In my post on whether Northern Ireland could stay in or have “special status” in the EU, I concluded that at the very least Northern Ireland does already have special status because everyone has the option of taking up an EU (Irish) passport. I’m now considering whether Brexit may also result in EU “special status” for the Republic.
To be clear, this is a think-piece, not a proposal.
I’m ruling out the Republic of Ireland actually leaving the EU, as its economy is heavily reliant on foreign direct investment, and that in turn is based on Ireland providing a gateway into the EU’s single market for non-EU multi-nationals. However, the agri-food sector—among others—is highly reliant on trade with the UK, and there is already plenty of talk of seeking a special deal for the Republic as part of the overall EU-UK deal.
The Republic is one of just three remaining EU member states with opt-outs, including an opt-out from the Schengen Agreement and opt-outs from the area of freedom, security and justice, as well as the “Irish protocol” (guarantees on security, defence, ethical issues and taxation) that followed the rejection of the Lisbon Treaty.
It seems likely that the EU would prefer a situation where none of its members had opt-outs, and recent treaty changes—such as the obligation to eventually adopt the euro—underline this. As such, the EU’s default position is unfavourable to hybrid forms of membership.
But even if the EU and UK agree to preserve the Common Travel Arrangement (CTA) and the open border, it is hard to see how this could be implemented without any change in the Republic’s status within the EU. At the very least, any such deal would reinforce the Republic’s opt-out from the Schengen Agreement, which all of the other 26 members have signed up to. And the Republic likewise may have to secure new opt-outs in future, if further EU integration was to impinge on the UK-Ireland agreement.

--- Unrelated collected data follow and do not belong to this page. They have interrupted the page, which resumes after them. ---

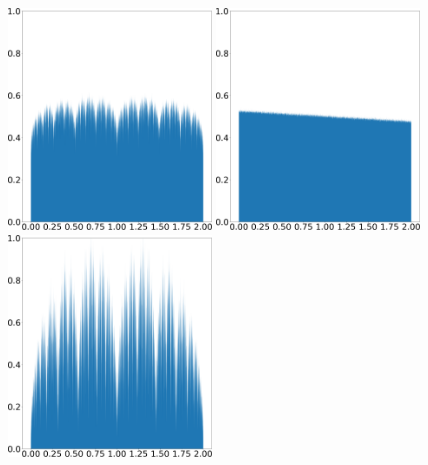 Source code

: \begin{figure}
    \centering
    \includegraphics[width=0.48\textwidth]{figure/tent_pinched_shadow_density_0.05.png}
    \hspace{0.02\textwidth}
    \includegraphics[width=0.48\textwidth]{figure/tent_pinched_physical_density_0.05.png}
    \\ \vspace{0.02\textwidth}
    \includegraphics[width=0.48\textwidth]{figure/tent_pinched_shadow_density_0.2.png}
    \hspace{0.02\textwidth}

\end{figure}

In other words, any deal for Ireland won’t be a one-off, but it will be an issue to be renegotiated every time the EU makes major policy changes; just as the CTA had to be re-negotiated when the UK proposed immigration checks a few years ago.
The end result may be Northern Ireland staying closer to the EU than the rest of the UK—e.g. in areas related to agri-food—while the Republic may remain slightly removed from full EU integration—e.g. on Schengen.
This could involve Northern Ireland having to accept some checks on people or goods moving to Britain, while the EU might have to accept some checks between the Continent and the Republic of Ireland. In effect, we could have a “three-ply” border, rather than have all those checks occur at the land border.
There are hundreds of thousands of Irish-born living in the UK and UK-born living in the Republic. Existing family and business ties—not to mention shared language—may become more salient if the EU-UK deal looks like putting significant barriers between the Republic and the UK. Given the Republic’s initial rejection in referendums of the Nice and Lisbon Treaties, this might indicate public willingness for “associate membership” or some other EU special status, if that was the price of keeping an open border and the CTA.